Once a line is found to contain "input", copy it out of the listing.

■ ■ ■ ■ ■

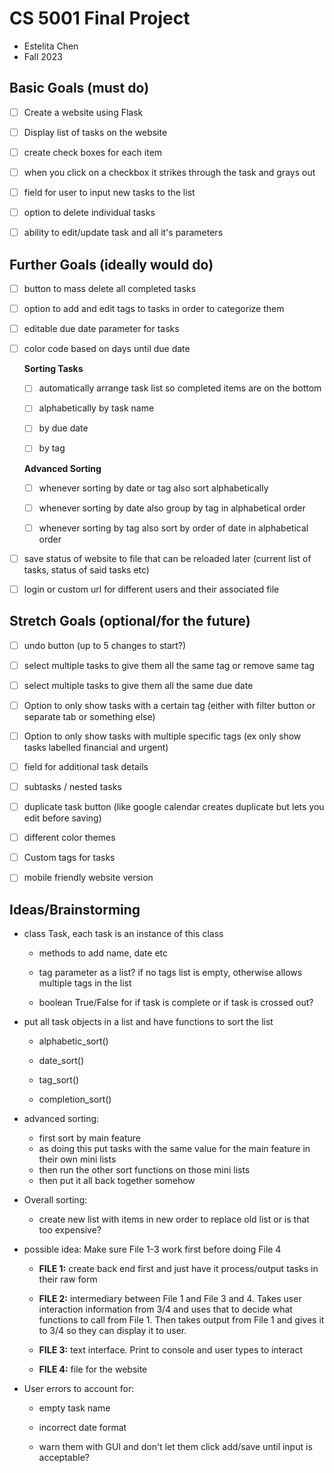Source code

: # CS 5001 Final Project
* Estelita Chen
* Fall 2023

## Basic Goals (must do)

- [ ] Create a website using Flask

- [ ] Display list of tasks on the website

- [ ] create check boxes for each item

- [ ] when you click on a checkbox it strikes through the task and grays out

- [ ] field for user to input new tasks to the list

- [ ] option to delete individual tasks

- [ ] ability to edit/update task and all it's parameters

## Further Goals (ideally would do)

- [ ] button to mass delete all completed tasks

- [ ] option to add and edit tags to tasks in order to categorize them

- [ ] editable due date parameter for tasks

- [ ] color code based on days until due date
  
  **Sorting Tasks**
  
  - [ ] automatically arrange task list so completed items are on the bottom
  
  - [ ] alphabetically by task name
  
  - [ ] by due date
  
  - [ ] by tag
  
  **Advanced Sorting**
  
  - [ ] whenever sorting by date or tag also sort alphabetically
  
  - [ ] whenever sorting by date also group by tag in alphabetical order
  
  - [ ] whenever sorting by tag also sort by order of date in alphabetical order

- [ ] save status of website to file that can be reloaded later (current list of tasks, status of said tasks etc)

- [ ] login or custom url for different users and their associated file

## Stretch Goals (optional/for the future)

- [ ] undo button (up to 5 changes to start?)

- [ ] select multiple tasks to give them all the same tag or remove same tag

- [ ] select multiple tasks to give them all the same due date

- [ ] Option to only show tasks with a certain tag (either with filter button or separate tab or something else)

- [ ] Option to only show tasks with multiple specific tags (ex only show tasks labelled financial and urgent)

- [ ] field for additional task details

- [ ] subtasks / nested tasks

- [ ] duplicate task button (like google calendar creates duplicate but lets you edit before saving)

- [ ] different color themes

- [ ] Custom tags for tasks

- [ ] mobile friendly website version

## Ideas/Brainstorming

* class Task, each task is an instance of this class
  
  * methods to add name, date etc
  
  * tag parameter as a list? if no tags list is empty, otherwise allows multiple tags in the list
  
  * boolean True/False for if task is complete or if task is crossed out?

* put all task objects in a list and have functions to sort the list
  
  * alphabetic_sort()
  
  * date_sort()
  
  * tag_sort()
  
  * completion_sort()

* advanced sorting:
  
  * first sort by main feature
  * as doing this put tasks with the same value for the main feature in their own mini lists
  * then run the other sort functions on those mini lists
  * then put it all back together somehow

* Overall sorting:
  
  * create new list with items in new order to replace old list or is that too expensive?

* possible idea: Make sure File 1-3 work first before doing File 4
  
  * **FILE 1:** create back end first and just have it process/output tasks in their raw form
  
  * **FILE 2:** intermediary between File 1 and File 3 and 4. Takes user interaction information from 3/4 and uses that to decide what functions to call from File 1. Then takes output from File 1 and gives it to 3/4 so they can display it to user.
  
  * **FILE 3:** text interface. Print to console and user types to interact
  
  * **FILE 4:** file for the website

* User errors to account for:
  
  * empty task name
  
  * incorrect date format
  
  * warn them with GUI and don't let them click add/save until input is acceptable?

■ ■ ■ ■ ■

**WRITTEN SOLUTION**
- [ ] field for user to input new tasks to the list
  * warn them with GUI and don't let them click add/save until input is acceptable?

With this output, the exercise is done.